§ EXERCISE DIRECTIONS: Below are some records; quote exactly the lines from the one that contains "You can also" through the one that contains "This is the", inclusive, and no others.
EXERCISE MATERIALS below:
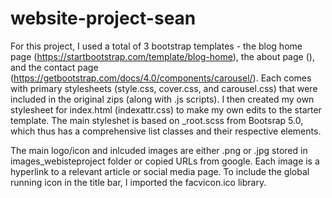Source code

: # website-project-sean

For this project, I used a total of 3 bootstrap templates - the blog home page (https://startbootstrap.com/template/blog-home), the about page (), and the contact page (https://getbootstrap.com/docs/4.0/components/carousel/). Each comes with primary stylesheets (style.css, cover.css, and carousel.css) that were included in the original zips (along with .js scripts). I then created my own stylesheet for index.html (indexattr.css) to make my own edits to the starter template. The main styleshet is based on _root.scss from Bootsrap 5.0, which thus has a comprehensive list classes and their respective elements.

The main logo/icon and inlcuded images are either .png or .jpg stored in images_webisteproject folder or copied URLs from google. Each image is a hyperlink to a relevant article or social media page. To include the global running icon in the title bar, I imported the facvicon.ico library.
End of EXERCISE MATERIALS.
EXERCISE MATERIALS below:
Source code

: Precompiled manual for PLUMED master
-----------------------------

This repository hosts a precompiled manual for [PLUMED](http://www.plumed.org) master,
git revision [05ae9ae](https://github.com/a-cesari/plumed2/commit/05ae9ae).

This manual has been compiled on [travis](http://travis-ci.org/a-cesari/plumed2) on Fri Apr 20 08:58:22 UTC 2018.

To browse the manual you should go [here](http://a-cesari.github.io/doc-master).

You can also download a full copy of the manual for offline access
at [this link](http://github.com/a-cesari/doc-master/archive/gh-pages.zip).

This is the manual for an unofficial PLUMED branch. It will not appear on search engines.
End of EXERCISE MATERIALS.
EXERCISE MATERIALS below:
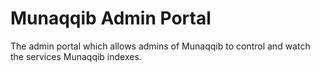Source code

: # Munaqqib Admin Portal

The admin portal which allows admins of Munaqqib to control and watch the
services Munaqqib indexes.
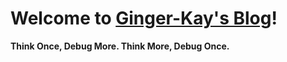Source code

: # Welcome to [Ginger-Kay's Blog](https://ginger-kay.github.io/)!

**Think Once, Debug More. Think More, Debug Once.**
End of EXERCISE MATERIALS.
§ ANSWER TO THIS TASK:
You can also download a full copy of the manual for offline access
at [this link](http://github.com/a-cesari/doc-master/archive/gh-pages.zip).

This is the manual for an unofficial PLUMED branch. It will not appear on search engines.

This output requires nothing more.